_AIM OF THE TASK_
For the word "WorkEndHour", copy every line of the material that includes it.

_DATASET EXCERPTS_
+---+
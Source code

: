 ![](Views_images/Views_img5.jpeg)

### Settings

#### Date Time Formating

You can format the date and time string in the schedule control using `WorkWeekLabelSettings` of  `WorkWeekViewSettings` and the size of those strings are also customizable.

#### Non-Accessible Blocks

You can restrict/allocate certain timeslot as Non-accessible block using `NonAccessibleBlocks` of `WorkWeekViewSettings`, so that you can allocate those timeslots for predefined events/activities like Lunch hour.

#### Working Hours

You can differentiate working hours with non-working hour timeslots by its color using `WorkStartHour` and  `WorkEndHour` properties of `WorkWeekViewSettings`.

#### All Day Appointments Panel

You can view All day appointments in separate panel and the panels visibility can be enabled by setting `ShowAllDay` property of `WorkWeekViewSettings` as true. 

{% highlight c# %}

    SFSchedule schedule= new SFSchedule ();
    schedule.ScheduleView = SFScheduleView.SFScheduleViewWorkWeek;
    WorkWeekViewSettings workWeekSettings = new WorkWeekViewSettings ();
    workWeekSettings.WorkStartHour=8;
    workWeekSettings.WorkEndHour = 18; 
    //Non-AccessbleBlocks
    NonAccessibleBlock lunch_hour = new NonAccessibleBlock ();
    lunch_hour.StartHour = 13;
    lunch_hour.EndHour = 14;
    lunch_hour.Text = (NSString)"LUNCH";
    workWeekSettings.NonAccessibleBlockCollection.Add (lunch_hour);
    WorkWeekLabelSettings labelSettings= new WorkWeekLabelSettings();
+---+
_SOLVED EXERCISE_
You can differentiate working hours with non-working hour timeslots by its color using `WorkStartHour` and  `WorkEndHour` properties of `WorkWeekViewSettings`.
    workWeekSettings.WorkEndHour = 18; 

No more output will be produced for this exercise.